Toutefois, ce délai de prescription ne court pas lorsque le navire assisté n'a pu être saisi dans les eaux soumises à la juridiction française.

Art. 19.

Tout capitaine est tenu, autant qu'il peut le faire sans danger sérieux pour son navire, son équipage ou ses passagers, de prêter assistance à toute personne, même ennemie, trouvée en mer en danger de se perdre.

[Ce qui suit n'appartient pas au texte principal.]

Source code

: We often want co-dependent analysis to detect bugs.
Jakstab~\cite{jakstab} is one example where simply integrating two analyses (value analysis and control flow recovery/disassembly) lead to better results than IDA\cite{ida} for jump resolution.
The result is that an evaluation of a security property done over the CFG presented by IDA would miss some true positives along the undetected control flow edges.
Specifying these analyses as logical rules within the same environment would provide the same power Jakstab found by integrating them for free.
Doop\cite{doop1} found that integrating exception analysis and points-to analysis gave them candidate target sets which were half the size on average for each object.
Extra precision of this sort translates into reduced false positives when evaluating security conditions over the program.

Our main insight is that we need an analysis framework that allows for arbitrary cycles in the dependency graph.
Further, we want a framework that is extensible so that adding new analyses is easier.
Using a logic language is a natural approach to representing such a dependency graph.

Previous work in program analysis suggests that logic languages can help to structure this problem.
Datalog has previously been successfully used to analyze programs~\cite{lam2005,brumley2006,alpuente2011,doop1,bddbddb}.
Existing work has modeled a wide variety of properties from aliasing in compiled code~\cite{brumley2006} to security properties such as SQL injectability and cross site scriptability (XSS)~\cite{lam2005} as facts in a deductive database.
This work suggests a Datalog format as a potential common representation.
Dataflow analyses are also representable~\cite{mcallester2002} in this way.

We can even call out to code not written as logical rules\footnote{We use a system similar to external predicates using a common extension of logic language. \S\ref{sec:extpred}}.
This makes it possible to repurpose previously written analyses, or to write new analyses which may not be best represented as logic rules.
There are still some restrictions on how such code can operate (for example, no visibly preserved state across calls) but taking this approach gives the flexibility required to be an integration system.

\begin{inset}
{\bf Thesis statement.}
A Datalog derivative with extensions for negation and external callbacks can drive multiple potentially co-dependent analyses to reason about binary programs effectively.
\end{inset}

Le propriétaire du navire n'est pas responsable à raison des contraventions à la disposition précédente sauf intervention effective et directe de sa part.

Art. 20.

Il n'est dû aucune rémunération d'assistance pour les envois postaux de toute nature.

Art. 21.

Les dispositions du présent chapitre sont également applicables aux navires de mer et bateaux de navigation intérieure de l'Etat ou affectés à un service public, à l'exception de l'article 18 (alinéa 2). Les articles 13 et 14 (alinéa 2) ne sont pas applicables aux navires de mer et bateaux de navigation intérieure de l'Etat.

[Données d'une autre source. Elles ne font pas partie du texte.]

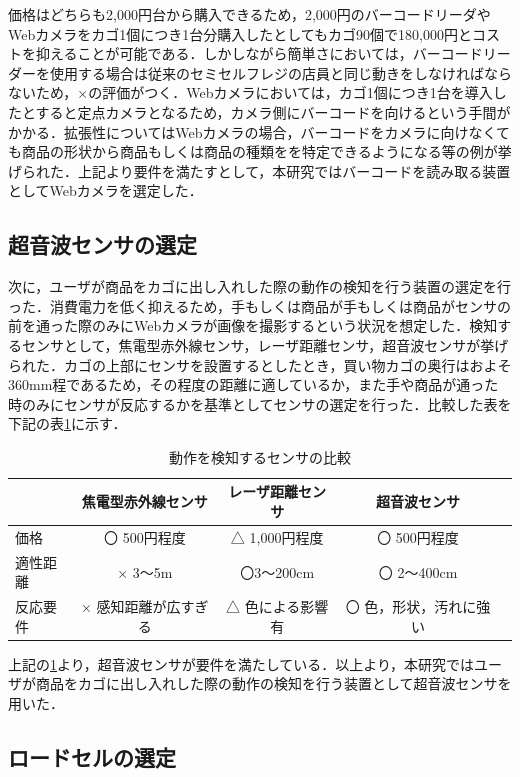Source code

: 価格はどちらも2,000円台から購入できるため，2,000円のバーコードリーダやWebカメラをカゴ1個につき1台分購入したとしてもカゴ90個で180,000円とコストを抑えることが可能である．しかしながら簡単さにおいては，バーコードリーダーを使用する場合は従来のセミセルフレジの店員と同じ動きをしなければならないため，×の評価がつく．Webカメラにおいては，カゴ1個につき1台を導入したとすると定点カメラとなるため，カメラ側にバーコードを向けるという手間がかかる．拡張性についてはWebカメラの場合，バーコードをカメラに向けなくても商品の形状から商品もしくは商品の種類をを特定できるようになる等の例が挙げられた．上記より要件を満たすとして，本研究ではバーコードを読み取る装置としてWebカメラを選定した．


\subsection{超音波センサの選定}


次に，ユーザが商品をカゴに出し入れした際の動作の検知を行う装置の選定を行った．消費電力を低く抑えるため，手もしくは商品が手もしくは商品がセンサの前を通った際のみにWebカメラが画像を撮影するという状況を想定した．検知するセンサとして，焦電型赤外線センサ，レーザ距離センサ，超音波センサが挙げられた．カゴの上部にセンサを設置するとしたとき，買い物カゴの奥行はおよそ360mm程であるため，その程度の距離に適しているか，また手や商品が通った時のみにセンサが反応するかを基準としてセンサの選定を行った．比較した表を下記の表\ref{kyori}に示す．


\begin{table}[htb]
\begin{center}
\caption{動作を検知するセンサの比較}
\begin{tabular}{|l|c|c|c|c|} \hline
 & 焦電型赤外線センサ & レーザ距離センサ & 超音波センサ \\ \hline \hline
価格 & 〇 500円程度 & △ 1,000円程度 & 〇 500円程度 \\
適性距離 & × 3～5m & 〇3～200cm & 〇 2～400cm \\ 
反応要件 & × 感知距離が広すぎる & △ 色による影響有 & 〇 色，形状，汚れに強い \\ \hline
\end{tabular}
\label{kyori}
\end{center}
\end{table}

上記の\ref{kyori}より，超音波センサが要件を満たしている．以上より，本研究ではユーザが商品をカゴに出し入れした際の動作の検知を行う装置として超音波センサを用いた．


\subsection{ロードセルの選定}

Par dérogation aux dispositions de l'article 19, les obligations d'assistance qui peuvent être imposées aux commandants de force navale ou de bâtiment de la marine nationale sont fixées par l'article 455 du code de justice militaire.

Art. 21 bis.

(Ajouté : loi du 22/12/1984.)

La responsabilité de l'assistant, à raison des dommages corporels ou matériels en relation directe avec des opérations d'assistance ou de sauvetage, au sens de la convention sur la limitation de la responsabilité en matière de créances maritimes faite à Londres le 19 novembre 1976, ainsi qu'à raison de tous autres préjudices résultant de ces opérations, peut être soumise à limitation, quel que soit le fondement de la responsabilité.

Cette limitation est soumise aux mêmes conditions que celles applicables à la limitation de responsabilité du propriétaire de navire, prévue au chapitre VII de la loi no 67-5 du 3 janvier 1967 (1) portant statut des navires et autres bâtiments de mer.

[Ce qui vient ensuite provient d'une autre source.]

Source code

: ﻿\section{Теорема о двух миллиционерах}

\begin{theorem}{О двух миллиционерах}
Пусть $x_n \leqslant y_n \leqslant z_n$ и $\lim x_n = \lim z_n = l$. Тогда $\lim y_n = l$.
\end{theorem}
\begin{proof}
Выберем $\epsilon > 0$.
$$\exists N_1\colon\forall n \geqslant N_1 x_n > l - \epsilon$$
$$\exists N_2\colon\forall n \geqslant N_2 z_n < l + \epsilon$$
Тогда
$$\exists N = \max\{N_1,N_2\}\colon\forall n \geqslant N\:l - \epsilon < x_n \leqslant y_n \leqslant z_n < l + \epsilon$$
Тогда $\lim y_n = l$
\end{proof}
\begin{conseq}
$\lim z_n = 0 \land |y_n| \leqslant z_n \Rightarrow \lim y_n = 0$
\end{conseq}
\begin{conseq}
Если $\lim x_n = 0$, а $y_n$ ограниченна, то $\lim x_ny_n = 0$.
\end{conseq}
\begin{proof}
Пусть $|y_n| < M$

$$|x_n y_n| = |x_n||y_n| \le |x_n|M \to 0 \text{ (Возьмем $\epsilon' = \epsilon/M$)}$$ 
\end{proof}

Les préposés de l'assistant ont le droit de se prévaloir de la limitation de responsabilité dans les mêmes conditions que l'assistant lui-même.

Les limites de responsabilité de l'assistant agissant à partir d'un navire autre que celui auquel il fournit des services d'assistance sont calculées suivant les règles prévues pour le propriétaire de navire à l'article 61 de la loi no 67-5 du 3 janvier 1967 (1) susvisée.

Les limites de responsabilité de l'assistant n'agissant pas à partir d'un navire ou agissant uniquement à bord du navire auquel il fournit des services d'assistance sont calculées selon les mêmes règles et sur la base d'une jauge de 1 500 tonneaux au sens du 5 de l'article 6 de la convention mentionnée au premier alinéa du présent article.

Chapitre CHAPITRE III. Des avaries.

Art. 22.

Les avaries sont communes ou particulières.

A défaut de stipulations contraires des parties intéressées, elles sont réglées conformément aux dispositions ci-après.

L'option que dans un connaissement le transporteur se réserverait entre ces dispositions et toutes autres dispositions est réputée non écrite.

Art. 23.

Sont particulières toutes les avaries qui ne sont pas classées en avaries communes.

Elles sont supportées par le propriétaire de la chose qui a souffert le dommage ou par celui qui a exposé la dépense, sauf leurs éventuelles actions en responsabilité, en remboursement ou en indemnité.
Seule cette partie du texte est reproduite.